* [Action item]:
Within the listing below, how many lines include the string "rebar"? Reply with only the number.

* [Records supplied]:
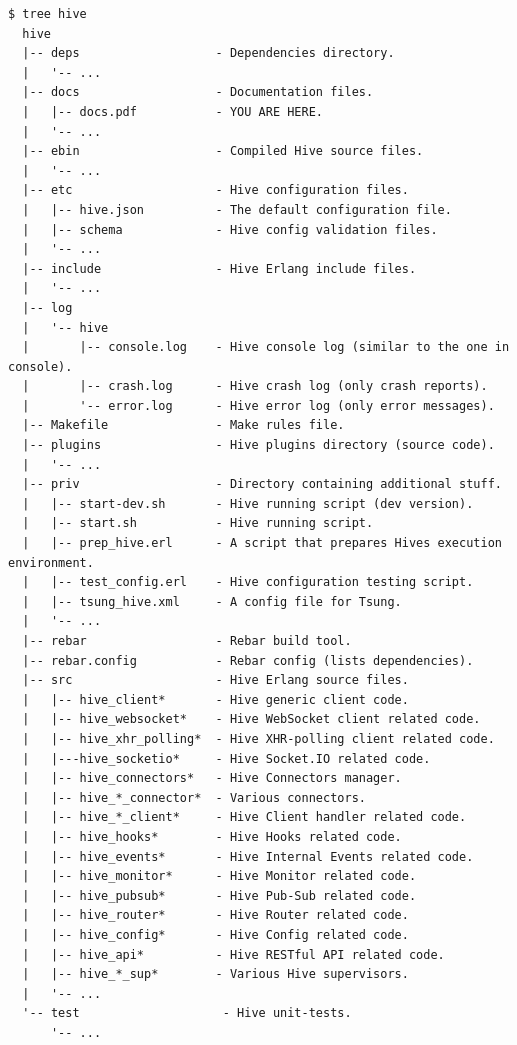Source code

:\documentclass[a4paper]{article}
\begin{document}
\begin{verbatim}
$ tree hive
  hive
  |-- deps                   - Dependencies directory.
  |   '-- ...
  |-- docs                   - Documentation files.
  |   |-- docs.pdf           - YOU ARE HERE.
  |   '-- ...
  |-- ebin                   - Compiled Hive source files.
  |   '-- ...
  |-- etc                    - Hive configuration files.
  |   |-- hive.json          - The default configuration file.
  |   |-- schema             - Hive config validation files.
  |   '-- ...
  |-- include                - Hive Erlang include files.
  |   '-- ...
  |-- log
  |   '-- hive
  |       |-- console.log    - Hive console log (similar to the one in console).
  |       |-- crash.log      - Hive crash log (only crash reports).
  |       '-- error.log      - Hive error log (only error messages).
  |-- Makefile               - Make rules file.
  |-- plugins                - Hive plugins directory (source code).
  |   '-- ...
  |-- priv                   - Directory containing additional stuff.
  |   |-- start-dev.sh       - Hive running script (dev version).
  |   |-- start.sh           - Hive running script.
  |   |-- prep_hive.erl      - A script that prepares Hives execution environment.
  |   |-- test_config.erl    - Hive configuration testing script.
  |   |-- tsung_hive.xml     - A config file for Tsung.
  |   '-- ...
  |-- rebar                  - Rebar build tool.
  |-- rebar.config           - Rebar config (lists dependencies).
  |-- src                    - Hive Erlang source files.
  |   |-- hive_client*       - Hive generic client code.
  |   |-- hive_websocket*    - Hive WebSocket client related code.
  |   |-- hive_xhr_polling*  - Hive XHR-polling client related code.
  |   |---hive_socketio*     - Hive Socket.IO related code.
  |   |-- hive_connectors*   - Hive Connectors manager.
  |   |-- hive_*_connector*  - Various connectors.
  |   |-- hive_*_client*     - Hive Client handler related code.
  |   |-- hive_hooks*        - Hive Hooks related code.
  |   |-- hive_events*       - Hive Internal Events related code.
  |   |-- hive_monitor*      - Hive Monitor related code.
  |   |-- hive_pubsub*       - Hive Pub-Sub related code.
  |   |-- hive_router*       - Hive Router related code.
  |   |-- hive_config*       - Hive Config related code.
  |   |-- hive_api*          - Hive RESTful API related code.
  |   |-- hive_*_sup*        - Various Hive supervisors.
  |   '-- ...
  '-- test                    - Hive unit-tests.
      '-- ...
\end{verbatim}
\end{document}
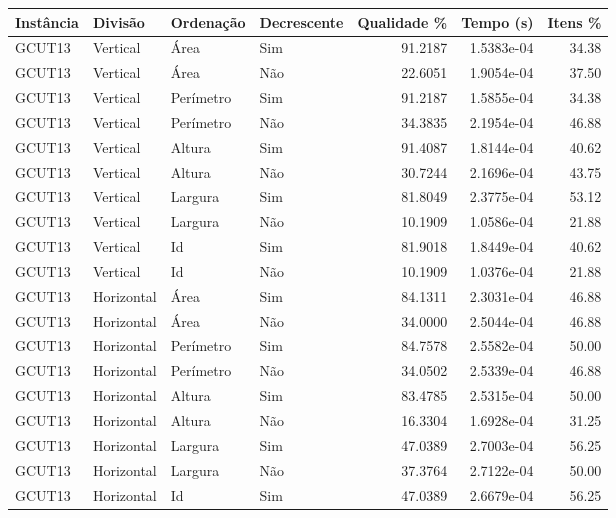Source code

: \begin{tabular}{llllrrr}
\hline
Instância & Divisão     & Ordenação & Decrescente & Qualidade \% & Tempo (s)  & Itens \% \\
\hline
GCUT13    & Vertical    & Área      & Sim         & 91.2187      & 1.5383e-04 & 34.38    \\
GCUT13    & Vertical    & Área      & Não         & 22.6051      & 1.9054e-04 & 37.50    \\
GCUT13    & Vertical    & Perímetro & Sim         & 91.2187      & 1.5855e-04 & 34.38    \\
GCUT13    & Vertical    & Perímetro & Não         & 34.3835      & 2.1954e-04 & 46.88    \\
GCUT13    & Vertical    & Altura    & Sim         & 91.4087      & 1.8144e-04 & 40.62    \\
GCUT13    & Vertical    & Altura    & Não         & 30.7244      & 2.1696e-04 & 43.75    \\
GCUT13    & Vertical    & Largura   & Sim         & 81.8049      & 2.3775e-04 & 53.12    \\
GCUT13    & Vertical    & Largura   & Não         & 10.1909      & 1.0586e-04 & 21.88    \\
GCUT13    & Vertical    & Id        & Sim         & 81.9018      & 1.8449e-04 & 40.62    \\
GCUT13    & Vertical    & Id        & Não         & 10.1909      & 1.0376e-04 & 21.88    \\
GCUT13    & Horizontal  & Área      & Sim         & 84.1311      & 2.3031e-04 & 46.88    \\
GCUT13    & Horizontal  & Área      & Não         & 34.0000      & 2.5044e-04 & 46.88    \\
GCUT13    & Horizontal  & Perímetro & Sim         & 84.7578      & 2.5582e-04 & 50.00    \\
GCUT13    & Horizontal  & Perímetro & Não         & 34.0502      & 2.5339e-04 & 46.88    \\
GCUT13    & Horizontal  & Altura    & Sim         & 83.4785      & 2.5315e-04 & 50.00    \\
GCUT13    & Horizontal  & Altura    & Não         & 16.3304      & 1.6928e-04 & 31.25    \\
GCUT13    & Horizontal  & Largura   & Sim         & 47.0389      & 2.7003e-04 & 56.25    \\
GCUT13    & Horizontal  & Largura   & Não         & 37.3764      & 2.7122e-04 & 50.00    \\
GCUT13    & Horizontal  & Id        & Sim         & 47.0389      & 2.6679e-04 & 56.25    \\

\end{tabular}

* [Worked solution]:
2